[DATASET CONTENT Boundary: Start]
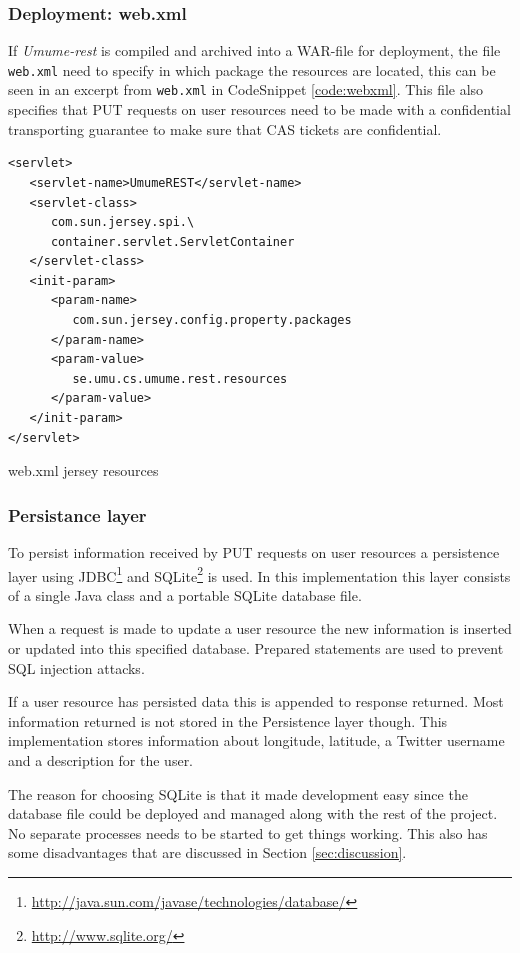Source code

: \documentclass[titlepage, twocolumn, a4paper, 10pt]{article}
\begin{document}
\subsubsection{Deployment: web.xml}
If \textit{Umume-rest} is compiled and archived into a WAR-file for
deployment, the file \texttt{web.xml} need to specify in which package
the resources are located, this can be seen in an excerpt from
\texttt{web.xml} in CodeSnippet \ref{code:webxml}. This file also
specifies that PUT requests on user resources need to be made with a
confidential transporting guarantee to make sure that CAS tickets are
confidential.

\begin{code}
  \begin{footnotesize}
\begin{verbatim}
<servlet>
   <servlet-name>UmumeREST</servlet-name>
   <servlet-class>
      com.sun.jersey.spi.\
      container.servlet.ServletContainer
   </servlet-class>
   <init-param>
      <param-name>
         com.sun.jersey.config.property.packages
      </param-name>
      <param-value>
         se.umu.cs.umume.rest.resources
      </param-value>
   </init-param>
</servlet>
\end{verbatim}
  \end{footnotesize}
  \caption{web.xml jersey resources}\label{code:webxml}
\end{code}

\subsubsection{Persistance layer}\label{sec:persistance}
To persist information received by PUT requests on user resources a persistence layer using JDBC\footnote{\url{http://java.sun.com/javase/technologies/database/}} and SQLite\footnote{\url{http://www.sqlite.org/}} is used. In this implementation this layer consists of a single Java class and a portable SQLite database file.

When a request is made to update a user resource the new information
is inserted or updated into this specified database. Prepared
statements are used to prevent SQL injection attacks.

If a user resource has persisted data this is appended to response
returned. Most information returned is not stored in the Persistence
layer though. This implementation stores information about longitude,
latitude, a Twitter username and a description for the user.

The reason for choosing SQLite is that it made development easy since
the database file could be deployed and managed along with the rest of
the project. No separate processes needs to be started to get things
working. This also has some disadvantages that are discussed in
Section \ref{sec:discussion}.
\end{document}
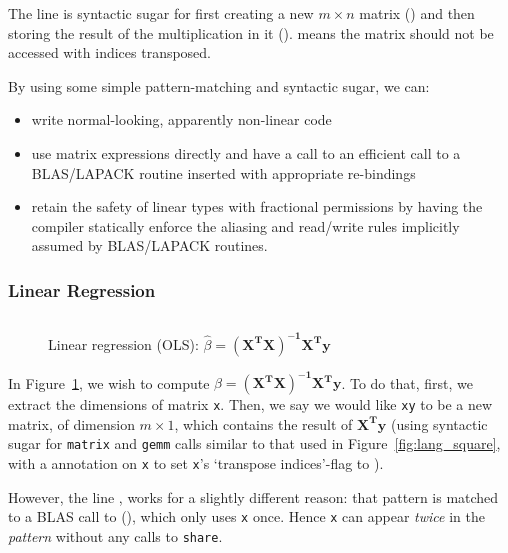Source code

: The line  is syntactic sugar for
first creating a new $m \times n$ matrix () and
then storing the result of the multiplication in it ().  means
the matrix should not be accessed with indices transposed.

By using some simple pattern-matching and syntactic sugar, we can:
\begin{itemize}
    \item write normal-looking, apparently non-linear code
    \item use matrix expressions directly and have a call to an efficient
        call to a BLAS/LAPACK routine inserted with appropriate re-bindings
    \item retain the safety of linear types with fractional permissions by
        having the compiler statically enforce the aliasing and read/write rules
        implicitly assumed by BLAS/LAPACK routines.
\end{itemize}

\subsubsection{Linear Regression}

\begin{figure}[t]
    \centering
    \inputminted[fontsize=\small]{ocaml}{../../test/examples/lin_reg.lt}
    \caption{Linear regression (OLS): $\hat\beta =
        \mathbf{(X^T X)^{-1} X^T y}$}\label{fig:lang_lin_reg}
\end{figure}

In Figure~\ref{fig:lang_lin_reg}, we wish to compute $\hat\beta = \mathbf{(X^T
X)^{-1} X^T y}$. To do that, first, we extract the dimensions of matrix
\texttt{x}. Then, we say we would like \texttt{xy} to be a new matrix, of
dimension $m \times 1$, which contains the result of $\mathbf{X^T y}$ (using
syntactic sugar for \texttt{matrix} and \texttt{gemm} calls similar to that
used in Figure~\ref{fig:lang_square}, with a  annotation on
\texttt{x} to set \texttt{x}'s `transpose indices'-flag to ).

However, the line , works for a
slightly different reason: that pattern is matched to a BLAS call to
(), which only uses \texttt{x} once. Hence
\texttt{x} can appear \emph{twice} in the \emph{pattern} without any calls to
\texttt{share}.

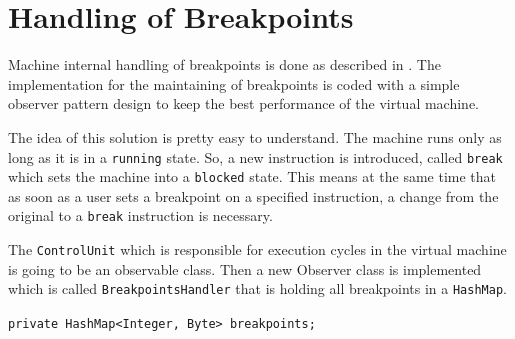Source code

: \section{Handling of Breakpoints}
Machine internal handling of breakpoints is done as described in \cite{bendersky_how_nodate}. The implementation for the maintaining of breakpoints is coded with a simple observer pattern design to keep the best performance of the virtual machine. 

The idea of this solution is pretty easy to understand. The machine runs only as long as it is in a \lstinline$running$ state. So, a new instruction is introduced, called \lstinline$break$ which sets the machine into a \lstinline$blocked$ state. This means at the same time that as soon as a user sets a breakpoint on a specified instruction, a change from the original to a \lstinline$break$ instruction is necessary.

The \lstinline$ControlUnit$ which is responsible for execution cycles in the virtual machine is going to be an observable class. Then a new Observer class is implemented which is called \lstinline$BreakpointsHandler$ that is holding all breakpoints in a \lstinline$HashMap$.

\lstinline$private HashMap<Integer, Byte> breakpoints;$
[DATASET CONTENT Boundary: End]
- _TASK PROMPT_
A word-for-word copy of the entries above is what is needed, without any images.

- _ANSWER SPACE_
Source code

: \documentclass[titlepage, twocolumn, a4paper, 10pt]{article}
\begin{document}
\subsubsection{Deployment: web.xml}
If \textit{Umume-rest} is compiled and archived into a WAR-file for
deployment, the file \texttt{web.xml} need to specify in which package
the resources are located, this can be seen in an excerpt from
\texttt{web.xml} in CodeSnippet \ref{code:webxml}. This file also
specifies that PUT requests on user resources need to be made with a
confidential transporting guarantee to make sure that CAS tickets are
confidential.

\begin{code}
  \begin{footnotesize}
\begin{verbatim}
<servlet>
   <servlet-name>UmumeREST</servlet-name>
   <servlet-class>
      com.sun.jersey.spi.\
      container.servlet.ServletContainer
   </servlet-class>
   <init-param>
      <param-name>
         com.sun.jersey.config.property.packages
      </param-name>
      <param-value>
         se.umu.cs.umume.rest.resources
      </param-value>
   </init-param>
</servlet>
\end{verbatim}
  \end{footnotesize}
  \caption{web.xml jersey resources}\label{code:webxml}
\end{code}

\subsubsection{Persistance layer}\label{sec:persistance}
To persist information received by PUT requests on user resources a persistence layer using JDBC\footnote{\url{http://java.sun.com/javase/technologies/database/}} and SQLite\footnote{\url{http://www.sqlite.org/}} is used. In this implementation this layer consists of a single Java class and a portable SQLite database file.

When a request is made to update a user resource the new information
is inserted or updated into this specified database. Prepared
statements are used to prevent SQL injection attacks.

If a user resource has persisted data this is appended to response
returned. Most information returned is not stored in the Persistence
layer though. This implementation stores information about longitude,
latitude, a Twitter username and a description for the user.

The reason for choosing SQLite is that it made development easy since
the database file could be deployed and managed along with the rest of
the project. No separate processes needs to be started to get things
working. This also has some disadvantages that are discussed in
Section \ref{sec:discussion}.
\end{document}
Source code

: The line  is syntactic sugar for
first creating a new $m \times n$ matrix () and
then storing the result of the multiplication in it ().  means
the matrix should not be accessed with indices transposed.

By using some simple pattern-matching and syntactic sugar, we can:
\begin{itemize}
    \item write normal-looking, apparently non-linear code
    \item use matrix expressions directly and have a call to an efficient
        call to a BLAS/LAPACK routine inserted with appropriate re-bindings
    \item retain the safety of linear types with fractional permissions by
        having the compiler statically enforce the aliasing and read/write rules
        implicitly assumed by BLAS/LAPACK routines.
\end{itemize}

\subsubsection{Linear Regression}

\begin{figure}[t]
    \centering
    \inputminted[fontsize=\small]{ocaml}{../../test/examples/lin_reg.lt}
    \caption{Linear regression (OLS): $\hat\beta =
        \mathbf{(X^T X)^{-1} X^T y}$}\label{fig:lang_lin_reg}
\end{figure}

In Figure~\ref{fig:lang_lin_reg}, we wish to compute $\hat\beta = \mathbf{(X^T
X)^{-1} X^T y}$. To do that, first, we extract the dimensions of matrix
\texttt{x}. Then, we say we would like \texttt{xy} to be a new matrix, of
dimension $m \times 1$, which contains the result of $\mathbf{X^T y}$ (using
syntactic sugar for \texttt{matrix} and \texttt{gemm} calls similar to that
used in Figure~\ref{fig:lang_square}, with a  annotation on
\texttt{x} to set \texttt{x}'s `transpose indices'-flag to ).

However, the line , works for a
slightly different reason: that pattern is matched to a BLAS call to
(), which only uses \texttt{x} once. Hence
\texttt{x} can appear \emph{twice} in the \emph{pattern} without any calls to
\texttt{share}.

Source code

: \section{Handling of Breakpoints}
Machine internal handling of breakpoints is done as described in \cite{bendersky_how_nodate}. The implementation for the maintaining of breakpoints is coded with a simple observer pattern design to keep the best performance of the virtual machine. 

The idea of this solution is pretty easy to understand. The machine runs only as long as it is in a \lstinline$running$ state. So, a new instruction is introduced, called \lstinline$break$ which sets the machine into a \lstinline$blocked$ state. This means at the same time that as soon as a user sets a breakpoint on a specified instruction, a change from the original to a \lstinline$break$ instruction is necessary.

The \lstinline$ControlUnit$ which is responsible for execution cycles in the virtual machine is going to be an observable class. Then a new Observer class is implemented which is called \lstinline$BreakpointsHandler$ that is holding all breakpoints in a \lstinline$HashMap$.

\lstinline$private HashMap<Integer, Byte> breakpoints;$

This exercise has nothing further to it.